Starting at the first line of the entries below, restate each line exactly until you reach the line with "这三个原则提炼的真是太精确了。膜拜。", and print that one too. Leave the pictures out and stop there.

Listed entries Block Start

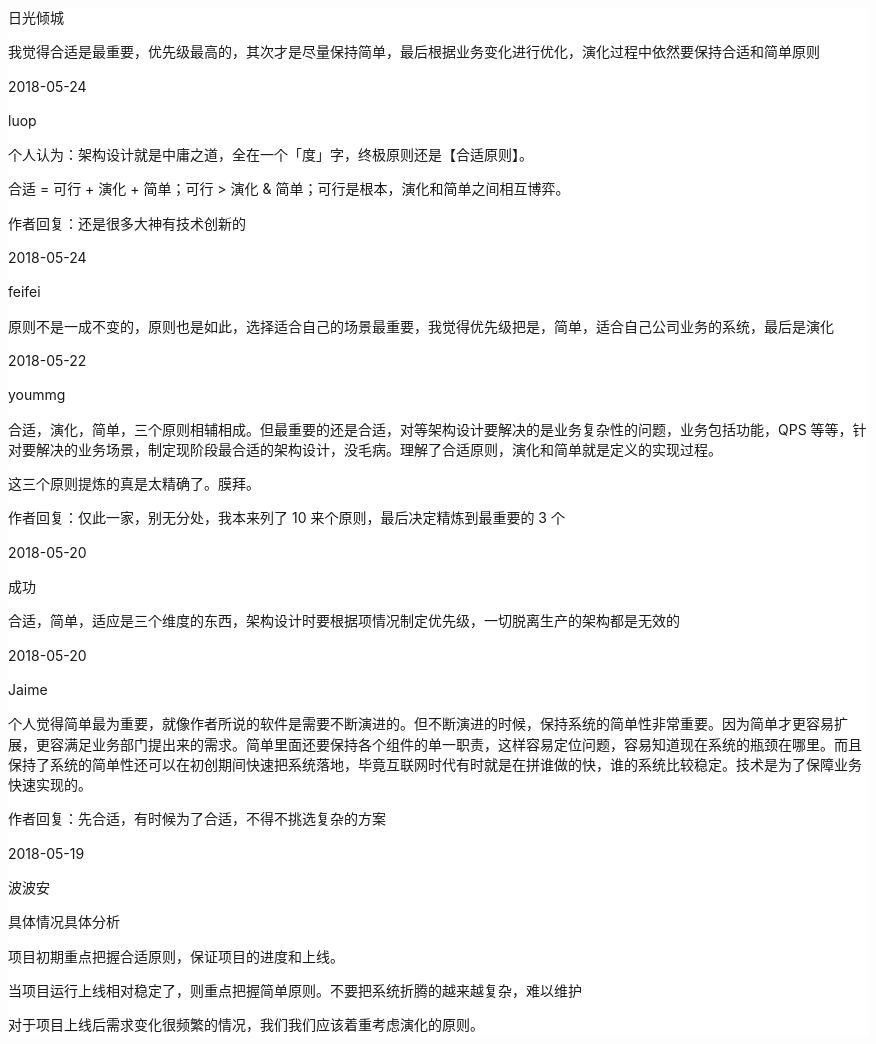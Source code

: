 
日光倾城

我觉得合适是最重要，优先级最高的，其次才是尽量保持简单，最后根据业务变化进行优化，演化过程中依然要保持合适和简单原则

2018-05-24


luop


个人认为：架构设计就是中庸之道，全在一个「度」字，终极原则还是【合适原则】。

合适 = 可行 + 演化 + 简单；可行 > 演化 & 简单；可行是根本，演化和简单之间相互博弈。

作者回复：还是很多大神有技术创新的

2018-05-24


feifei


原则不是一成不变的，原则也是如此，选择适合自己的场景最重要，我觉得优先级把是，简单，适合自己公司业务的系统，最后是演化

2018-05-22


yoummg


合适，演化，简单，三个原则相辅相成。但最重要的还是合适，对等架构设计要解决的是业务复杂性的问题，业务包括功能，QPS 等等，针对要解决的业务场景，制定现阶段最合适的架构设计，没毛病。理解了合适原则，演化和简单就是定义的实现过程。

这三个原则提炼的真是太精确了。膜拜。

作者回复：仅此一家，别无分处，我本来列了 10 来个原则，最后决定精炼到最重要的 3 个

2018-05-20


成功

合适，简单，适应是三个维度的东西，架构设计时要根据项情况制定优先级，一切脱离生产的架构都是无效的

2018-05-20


Jaime


个人觉得简单最为重要，就像作者所说的软件是需要不断演进的。但不断演进的时候，保持系统的简单性非常重要。因为简单才更容易扩展，更容满足业务部门提出来的需求。简单里面还要保持各个组件的单一职责，这样容易定位问题，容易知道现在系统的瓶颈在哪里。而且保持了系统的简单性还可以在初创期间快速把系统落地，毕竟互联网时代有时就是在拼谁做的快，谁的系统比较稳定。技术是为了保障业务快速实现的。

作者回复：先合适，有时候为了合适，不得不挑选复杂的方案

2018-05-19


波波安

具体情况具体分析

项目初期重点把握合适原则，保证项目的进度和上线。

当项目运行上线相对稳定了，则重点把握简单原则。不要把系统折腾的越来越复杂，难以维护

对于项目上线后需求变化很频繁的情况，我们我们应该着重考虑演化的原则。

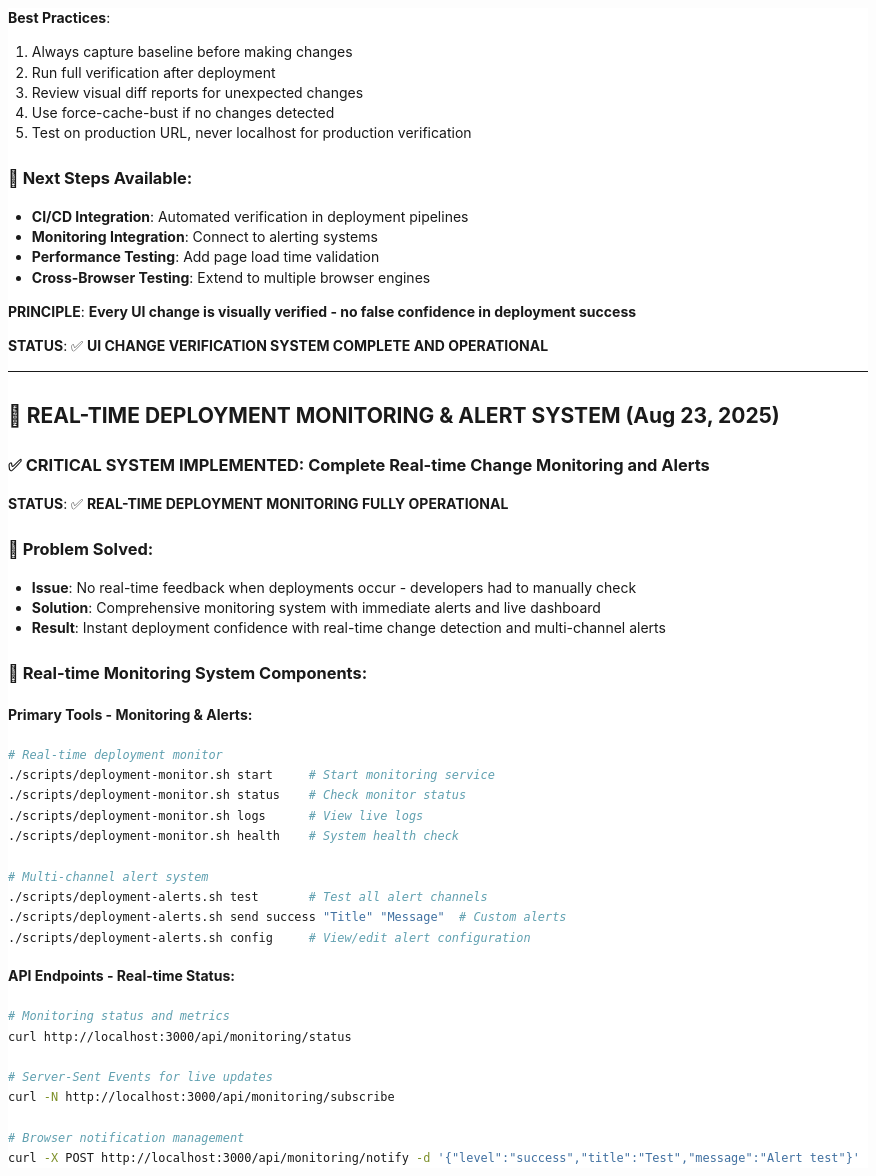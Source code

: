 **Best Practices**:
1. Always capture baseline before making changes
2. Run full verification after deployment
3. Review visual diff reports for unexpected changes
4. Use force-cache-bust if no changes detected
5. Test on production URL, never localhost for production verification

### 🚀 **Next Steps Available**:
- **CI/CD Integration**: Automated verification in deployment pipelines
- **Monitoring Integration**: Connect to alerting systems
- **Performance Testing**: Add page load time validation
- **Cross-Browser Testing**: Extend to multiple browser engines

**PRINCIPLE**: **Every UI change is visually verified - no false confidence in deployment success**

**STATUS**: ✅ **UI CHANGE VERIFICATION SYSTEM COMPLETE AND OPERATIONAL**

---

## 🚨 REAL-TIME DEPLOYMENT MONITORING & ALERT SYSTEM (Aug 23, 2025)

### ✅ **CRITICAL SYSTEM IMPLEMENTED**: Complete Real-time Change Monitoring and Alerts

**STATUS**: ✅ **REAL-TIME DEPLOYMENT MONITORING FULLY OPERATIONAL**

### 🎯 **Problem Solved**:
- **Issue**: No real-time feedback when deployments occur - developers had to manually check
- **Solution**: Comprehensive monitoring system with immediate alerts and live dashboard
- **Result**: Instant deployment confidence with real-time change detection and multi-channel alerts

### 🔧 **Real-time Monitoring System Components**:

#### **Primary Tools - Monitoring & Alerts**:
```bash
# Real-time deployment monitor
./scripts/deployment-monitor.sh start     # Start monitoring service
./scripts/deployment-monitor.sh status    # Check monitor status
./scripts/deployment-monitor.sh logs      # View live logs
./scripts/deployment-monitor.sh health    # System health check

# Multi-channel alert system  
./scripts/deployment-alerts.sh test       # Test all alert channels
./scripts/deployment-alerts.sh send success "Title" "Message"  # Custom alerts
./scripts/deployment-alerts.sh config     # View/edit alert configuration
```

#### **API Endpoints - Real-time Status**:
```bash
# Monitoring status and metrics
curl http://localhost:3000/api/monitoring/status

# Server-Sent Events for live updates
curl -N http://localhost:3000/api/monitoring/subscribe

# Browser notification management
curl -X POST http://localhost:3000/api/monitoring/notify -d '{"level":"success","title":"Test","message":"Alert test"}'
```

Listed entries Block End

**Written response**
Source code

: 
日光倾城

我觉得合适是最重要，优先级最高的，其次才是尽量保持简单，最后根据业务变化进行优化，演化过程中依然要保持合适和简单原则

2018-05-24


luop


个人认为：架构设计就是中庸之道，全在一个「度」字，终极原则还是【合适原则】。

合适 = 可行 + 演化 + 简单；可行 > 演化 & 简单；可行是根本，演化和简单之间相互博弈。

作者回复：还是很多大神有技术创新的

2018-05-24


feifei


原则不是一成不变的，原则也是如此，选择适合自己的场景最重要，我觉得优先级把是，简单，适合自己公司业务的系统，最后是演化

2018-05-22


yoummg


合适，演化，简单，三个原则相辅相成。但最重要的还是合适，对等架构设计要解决的是业务复杂性的问题，业务包括功能，QPS 等等，针对要解决的业务场景，制定现阶段最合适的架构设计，没毛病。理解了合适原则，演化和简单就是定义的实现过程。

这三个原则提炼的真是太精确了。膜拜。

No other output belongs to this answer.